## Material provided

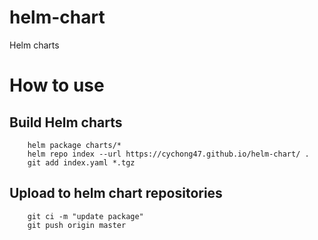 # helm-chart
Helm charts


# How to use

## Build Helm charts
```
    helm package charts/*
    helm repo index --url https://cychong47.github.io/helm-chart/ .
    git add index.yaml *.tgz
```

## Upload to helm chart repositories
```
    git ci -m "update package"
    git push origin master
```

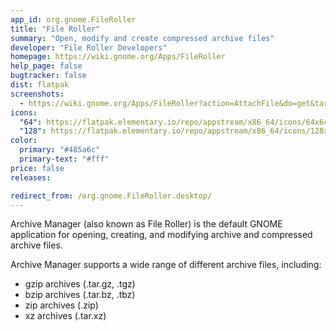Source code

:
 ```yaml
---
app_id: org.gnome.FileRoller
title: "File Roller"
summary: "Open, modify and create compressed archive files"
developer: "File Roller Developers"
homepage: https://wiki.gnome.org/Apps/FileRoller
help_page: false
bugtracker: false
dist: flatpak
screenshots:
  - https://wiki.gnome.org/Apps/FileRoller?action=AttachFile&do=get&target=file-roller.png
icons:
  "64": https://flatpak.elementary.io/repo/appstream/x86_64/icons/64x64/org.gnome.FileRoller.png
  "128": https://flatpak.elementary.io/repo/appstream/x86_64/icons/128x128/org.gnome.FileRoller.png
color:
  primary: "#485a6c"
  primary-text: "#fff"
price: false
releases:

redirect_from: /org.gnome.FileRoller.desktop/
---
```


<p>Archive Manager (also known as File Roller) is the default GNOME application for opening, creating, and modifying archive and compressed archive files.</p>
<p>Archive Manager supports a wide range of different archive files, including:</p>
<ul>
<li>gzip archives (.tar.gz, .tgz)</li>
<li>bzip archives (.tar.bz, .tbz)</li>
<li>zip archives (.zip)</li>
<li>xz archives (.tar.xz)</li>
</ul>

## What you have to do
Give back the entries verbatim but drop every picture.

## Written solution
 # helm-chart
Helm charts


# How to use

## Build Helm charts
```
    helm package charts/*
    helm repo index --url https://cychong47.github.io/helm-chart/ .
    git add index.yaml *.tgz
```

## Upload to helm chart repositories
```
    git ci -m "update package"
    git push origin master
```

Source code

:
 ```yaml
---
app_id: org.gnome.FileRoller
title: "File Roller"
summary: "Open, modify and create compressed archive files"
developer: "File Roller Developers"
homepage: https://wiki.gnome.org/Apps/FileRoller
help_page: false
bugtracker: false
dist: flatpak
screenshots:
  - https://wiki.gnome.org/Apps/FileRoller?action=AttachFile&do=get&target=file-roller.png
icons:
  "64": https://flatpak.elementary.io/repo/appstream/x86_64/icons/64x64/org.gnome.FileRoller.png
  "128": https://flatpak.elementary.io/repo/appstream/x86_64/icons/128x128/org.gnome.FileRoller.png
color:
  primary: "#485a6c"
  primary-text: "#fff"
price: false
releases:

redirect_from: /org.gnome.FileRoller.desktop/
---
```


<p>Archive Manager (also known as File Roller) is the default GNOME application for opening, creating, and modifying archive and compressed archive files.</p>
<p>Archive Manager supports a wide range of different archive files, including:</p>
<ul>
<li>gzip archives (.tar.gz, .tgz)</li>
<li>bzip archives (.tar.bz, .tbz)</li>
<li>zip archives (.zip)</li>
<li>xz archives (.tar.xz)</li>
</ul>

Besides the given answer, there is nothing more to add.